*** Data supplied Section Begins ***

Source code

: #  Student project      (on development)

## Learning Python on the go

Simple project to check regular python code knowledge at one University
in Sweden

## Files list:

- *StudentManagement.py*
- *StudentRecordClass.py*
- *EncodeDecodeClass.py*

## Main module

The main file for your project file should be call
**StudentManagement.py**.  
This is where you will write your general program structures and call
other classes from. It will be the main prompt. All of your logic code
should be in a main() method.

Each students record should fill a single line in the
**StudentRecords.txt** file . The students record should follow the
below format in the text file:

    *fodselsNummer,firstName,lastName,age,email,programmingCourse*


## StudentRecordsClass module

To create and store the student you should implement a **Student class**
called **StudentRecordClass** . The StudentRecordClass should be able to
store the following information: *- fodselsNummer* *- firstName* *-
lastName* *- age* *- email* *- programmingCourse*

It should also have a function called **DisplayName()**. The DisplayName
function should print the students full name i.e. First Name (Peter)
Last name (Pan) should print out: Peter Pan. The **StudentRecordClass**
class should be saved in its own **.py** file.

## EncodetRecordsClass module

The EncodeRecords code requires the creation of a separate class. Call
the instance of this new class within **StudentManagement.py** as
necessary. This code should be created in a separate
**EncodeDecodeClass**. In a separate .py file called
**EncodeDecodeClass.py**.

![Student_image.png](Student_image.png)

*** Data supplied Section Ends ***

What is expected: Among the records above, a stretch begins at the line containing "It should also" and ends at the line containing "class should be saved". Restate that stretch word for word, and nothing else.

The answer:
It should also have a function called **DisplayName()**. The DisplayName
function should print the students full name i.e. First Name (Peter)
Last name (Pan) should print out: Peter Pan. The **StudentRecordClass**
class should be saved in its own **.py** file.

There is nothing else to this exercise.